On the Weight of Stone

by Brightmorrow



Series: Enter the Tanglewood [1]
Category: Original Work
Genre: Gen, Lady Knights, Lesbians, Original Characters - Freeform
Language: English
Status: Completed
Published: 2020-03-31
Updated: 2020-03-31
Packaged: 2021-02-28 23:14:09
Rating: General Audiences
Warnings: No Archive Warnings Apply
Chapters: 1
Words: 340
Publisher: archiveofourown.org
Story URL: https://archiveofourown.org/works/23405095
Author URL: https://archiveofourown.org/users/Brightmorrow/pseuds/Brightmorrow
Summary: In introduction to one Helaine of House Brightmorrow, Champion of the Crown.
Series: Enter the Tanglewood [1]
Series URL: https://archiveofourown.org/series/1683643
Comments: 4
Kudos: 8





	On the Weight of Stone

Helaine of House Brightmorrow, Descendent of the Great Light, Champion of the Crown, Winner of the 128th Annual County-Wide Apple-Eating Contest, knew the weight of three things very intimately. 

The first was that of her armor, heavy on her shoulders and her back, the exact alloy unknown. It was a master work of some importance her Aunt Clara had commissioned for her twenty-fifth birthday. It gleamed under the sun and the moon, and a large gold star dressed the front plate. It protected her, encased her, marked her as ready for battle - in a word, it was exquisite. But it was heavy.

The second was the heft of her sword, Lux, which had become her constant companion. It was magical, a weapon from a bygone time when wizards and enchanters worked with the Crown rather than against it. Sometimes she felt very much like it spoke to her, in its own way, guiding her hand through the killing blows and rewarding her when the work was done. Sometimes she talked back.
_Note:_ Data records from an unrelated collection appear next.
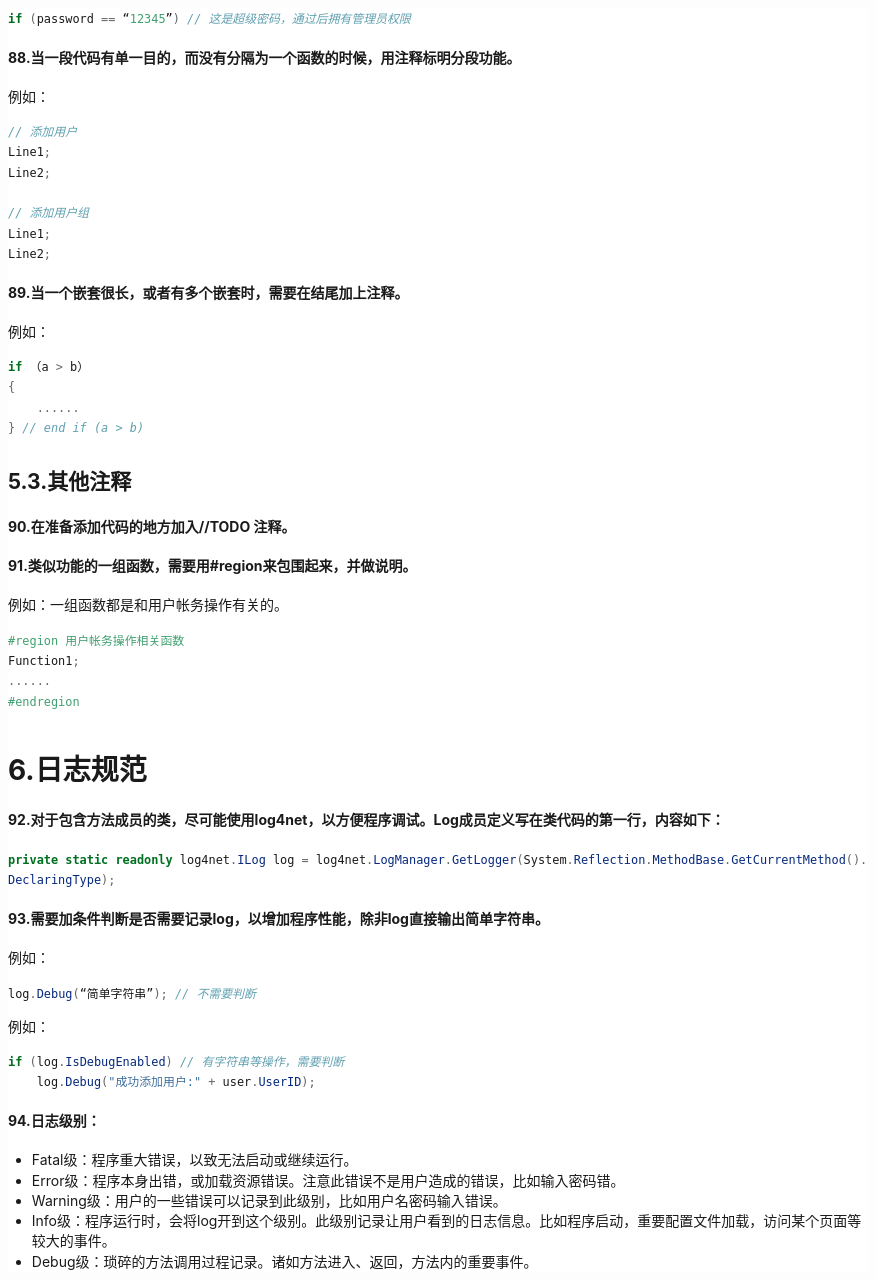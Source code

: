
 ```csharp
if (password == “12345”) // 这是超级密码，通过后拥有管理员权限
```
#### 88.当一段代码有单一目的，而没有分隔为一个函数的时候，用注释标明分段功能。
例如：

```csharp
// 添加用户
Line1;
Line2;

// 添加用户组
Line1;
Line2;
```
#### 89.当一个嵌套很长，或者有多个嵌套时，需要在结尾加上注释。
例如：

```csharp
if （a > b）
{
    ......
} // end if (a > b)
```
## 5.3.其他注释
#### 90.在准备添加代码的地方加入//TODO 注释。
#### 91.类似功能的一组函数，需要用\#region来包围起来，并做说明。
例如：一组函数都是和用户帐务操作有关的。

```csharp
#region 用户帐务操作相关函数
Function1;
......
#endregion
```
# 6.日志规范
#### 92.对于包含方法成员的类，尽可能使用log4net，以方便程序调试。Log成员定义写在类代码的第一行，内容如下：
```csharp
private static readonly log4net.ILog log = log4net.LogManager.GetLogger(System.Reflection.MethodBase.GetCurrentMethod().DeclaringType);
```
#### 93.需要加条件判断是否需要记录log，以增加程序性能，除非log直接输出简单字符串。
例如：
```csharp
log.Debug(“简单字符串”); // 不需要判断
```
例如：
```csharp
if (log.IsDebugEnabled) // 有字符串等操作，需要判断
    log.Debug("成功添加用户:" + user.UserID); 
```
#### 94.日志级别：
* Fatal级：程序重大错误，以致无法启动或继续运行。
* Error级：程序本身出错，或加载资源错误。注意此错误不是用户造成的错误，比如输入密码错。
* Warning级：用户的一些错误可以记录到此级别，比如用户名密码输入错误。
* Info级：程序运行时，会将log开到这个级别。此级别记录让用户看到的日志信息。比如程序启动，重要配置文件加载，访问某个页面等较大的事件。
* Debug级：琐碎的方法调用过程记录。诸如方法进入、返回，方法内的重要事件。
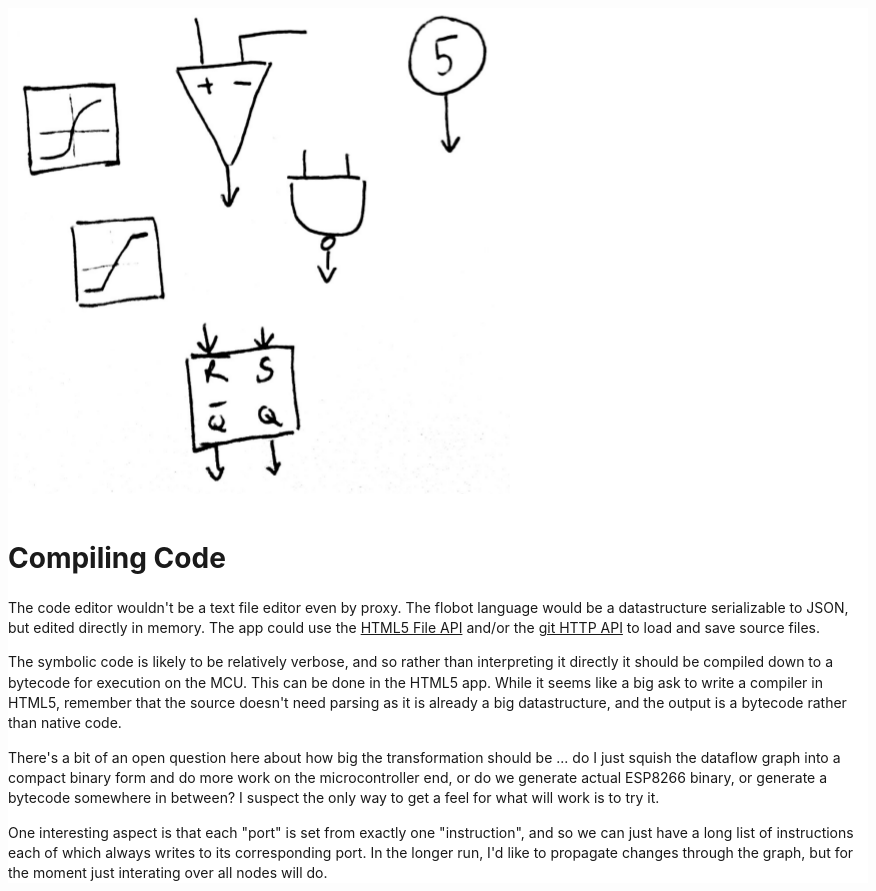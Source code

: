 ![flow diagram operators](flowdiag2.png)

Compiling Code
==============

The code editor wouldn't be a text file editor even by proxy. The flobot
language would be a datastructure serializable to JSON, but edited
directly in memory. The app could use the [HTML5 File
API](https://developer.mozilla.org/en/docs/Web/API/File) and/or the [git
HTTP API](https://git-scm.com/docs/git-http-backend) to load and save
source files.

The symbolic code is likely to be relatively verbose, and so rather than
interpreting it directly it should be compiled down to a bytecode for
execution on the MCU. This can be done in the HTML5 app. While it seems
like a big ask to write a compiler in HTML5, remember that the source
doesn't need parsing as it is already a big datastructure, and the
output is a bytecode rather than native code.

There's a bit of an open question here about how big the transformation
should be ... do I just squish the dataflow graph into a compact binary
form and do more work on the microcontroller end, or do we generate
actual ESP8266 binary, or generate a bytecode somewhere in between? I
suspect the only way to get a feel for what will work is to try it.

One interesting aspect is that each "port" is set from exactly one
"instruction", and so we can just have a long list of instructions each
of which always writes to its corresponding port. In the longer run, I'd
like to propagate changes through the graph, but for the moment just
interating over all nodes will do.
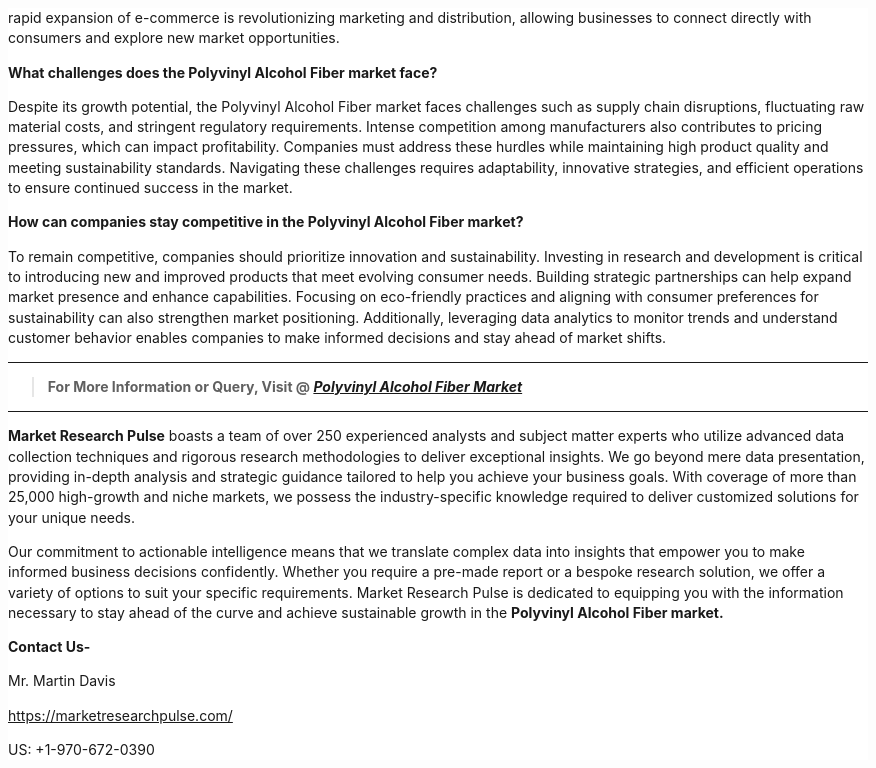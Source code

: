 rapid expansion of e-commerce is revolutionizing marketing and distribution, allowing businesses to connect directly with consumers and explore new market opportunities.</p><p><strong>What challenges does the Polyvinyl Alcohol Fiber market face?</strong></p><p>Despite its growth potential, the Polyvinyl Alcohol Fiber market faces challenges such as supply chain disruptions, fluctuating raw material costs, and stringent regulatory requirements. Intense competition among manufacturers also contributes to pricing pressures, which can impact profitability. Companies must address these hurdles while maintaining high product quality and meeting sustainability standards. Navigating these challenges requires adaptability, innovative strategies, and efficient operations to ensure continued success in the market.</p><p><strong>How can companies stay competitive in the Polyvinyl Alcohol Fiber market?</strong></p><p>To remain competitive, companies should prioritize innovation and sustainability. Investing in research and development is critical to introducing new and improved products that meet evolving consumer needs. Building strategic partnerships can help expand market presence and enhance capabilities. Focusing on eco-friendly practices and aligning with consumer preferences for sustainability can also strengthen market positioning. Additionally, leveraging data analytics to monitor trends and understand customer behavior enables companies to make informed decisions and stay ahead of market shifts.</p><hr /><blockquote><p><strong>For More Information or Query, Visit @&nbsp;<em><a href="https://marketresearchpulse.com/report/49384/polyvinyl-alcohol-fiber-market?utm_source=Linkedin&utm_medium=026">Polyvinyl Alcohol Fiber Market</a></em></strong></p></blockquote><hr /><p><strong>Market Research Pulse</strong> boasts a team of over 250 experienced analysts and subject matter experts who utilize advanced data collection techniques and rigorous research methodologies to deliver exceptional insights. We go beyond mere data presentation, providing in-depth analysis and strategic guidance tailored to help you achieve your business goals. With coverage of more than 25,000 high-growth and niche markets, we possess the industry-specific knowledge required to deliver customized solutions for your unique needs.</p><p>Our commitment to actionable intelligence means that we translate complex data into insights that empower you to make informed business decisions confidently. Whether you require a pre-made report or a bespoke research solution, we offer a variety of options to suit your specific requirements. Market Research Pulse is dedicated to equipping you with the information necessary to stay ahead of the curve and achieve sustainable growth in the <strong>Polyvinyl Alcohol Fiber market.</strong></p><p><strong>Contact Us-</strong></p><p>Mr. Martin Davis</p><p>https://marketresearchpulse.com/</p><p>US: +1-970-672-0390</p>
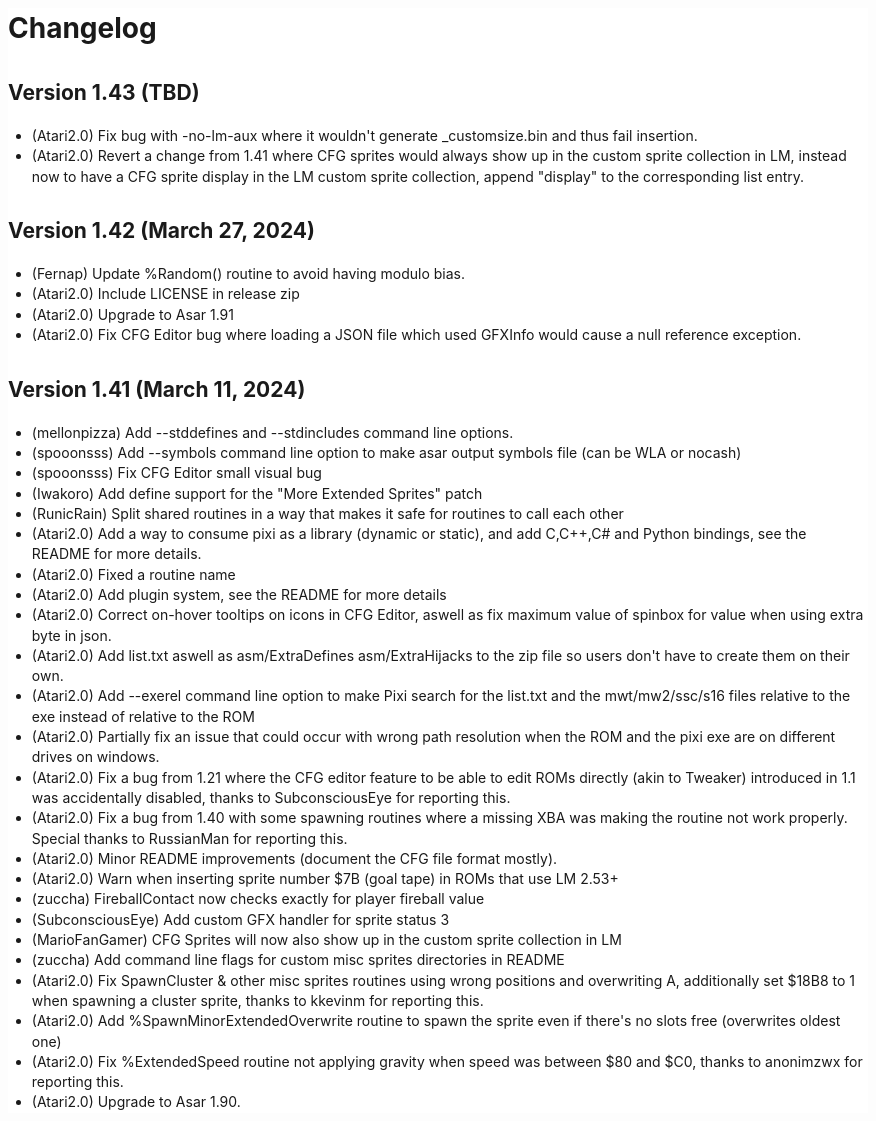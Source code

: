 # Changelog

## Version 1.43 (TBD)
- (Atari2.0) Fix bug with -no-lm-aux where it wouldn't generate \_customsize.bin and thus fail insertion.
- (Atari2.0) Revert a change from 1.41 where CFG sprites would always show up in the custom sprite collection in LM, instead now to have a CFG sprite display in the LM custom sprite collection, append "display" to the corresponding list entry.

## Version 1.42 (March 27, 2024)
- (Fernap) Update %Random() routine to avoid having modulo bias.
- (Atari2.0) Include LICENSE in release zip
- (Atari2.0) Upgrade to Asar 1.91
- (Atari2.0) Fix CFG Editor bug where loading a JSON file which used GFXInfo would cause a null reference exception.

## Version 1.41 (March 11, 2024)
- (mellonpizza) Add --stddefines and --stdincludes command line options.
- (spooonsss) Add --symbols command line option to make asar output symbols file (can be WLA or nocash)
- (spooonsss) Fix CFG Editor small visual bug
- (Iwakoro) Add define support for the "More Extended Sprites" patch
- (RunicRain) Split shared routines in a way that makes it safe for routines to call each other
- (Atari2.0) Add a way to consume pixi as a library (dynamic or static), and add C,C++,C# and Python bindings, see the README for more details.
- (Atari2.0) Fixed a routine name
- (Atari2.0) Add plugin system, see the README for more details
- (Atari2.0) Correct on-hover tooltips on icons in CFG Editor, aswell as fix maximum value of spinbox for value when using extra byte in json.
- (Atari2.0) Add list.txt aswell as asm/ExtraDefines asm/ExtraHijacks to the zip file so users don't have to create them on their own.
- (Atari2.0) Add --exerel command line option to make Pixi search for the list.txt and the mwt/mw2/ssc/s16 files relative to the exe instead of relative to the ROM
- (Atari2.0) Partially fix an issue that could occur with wrong path resolution when the ROM and the pixi exe are on different drives on windows.
- (Atari2.0) Fix a bug from 1.21 where the CFG editor feature to be able to edit ROMs directly (akin to Tweaker) introduced in 1.1 was accidentally disabled, thanks to SubconsciousEye for reporting this.
- (Atari2.0) Fix a bug from 1.40 with some spawning routines where a missing XBA was making the routine not work properly. Special thanks to RussianMan for reporting this.
- (Atari2.0) Minor README improvements (document the CFG file format mostly).
- (Atari2.0) Warn when inserting sprite number $7B (goal tape) in ROMs that use LM 2.53+
- (zuccha) FireballContact now checks exactly for player fireball value
- (SubconsciousEye) Add custom GFX handler for sprite status 3
- (MarioFanGamer) CFG Sprites will now also show up in the custom sprite collection in LM
- (zuccha) Add command line flags for custom misc sprites directories in README
- (Atari2.0) Fix SpawnCluster & other misc sprites routines using wrong positions and overwriting A, additionally set $18B8 to 1 when spawning a cluster sprite, thanks to kkevinm for reporting this.
- (Atari2.0) Add %SpawnMinorExtendedOverwrite routine to spawn the sprite even if there's no slots free (overwrites oldest one)
- (Atari2.0) Fix %ExtendedSpeed routine not applying gravity when speed was between $80 and $C0, thanks to anonimzwx for reporting this. 
- (Atari2.0) Upgrade to Asar 1.90.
The third, and most horrible, was the weight of any given beast’s head in a sack. By her twenty-seventh year, she had slain so many - goblins, kobolds, harpies, gargoyles, even, notably, a hydra - that she knew the exact weight a head would have just by looking at it, and could quickly figure how many heads her horse Batton could carry before he wrinkled his nose and turned away from her, reins or no reins. 

She knew the weight of all these things as well as she knew the scars on her hands, or the way her right ankle ached when it rained, and together this knowledge weighed on her as heavily as stones packed into a dead man’s pockets. 

But by far the worst, heaviest, most egregious knowledge was this: that someday very soon she would be married, and her adventuring days would be gone. 

It was with this thought in mind that Helaine woke on the third day of her Ease, and realized that she must run away. 


End file.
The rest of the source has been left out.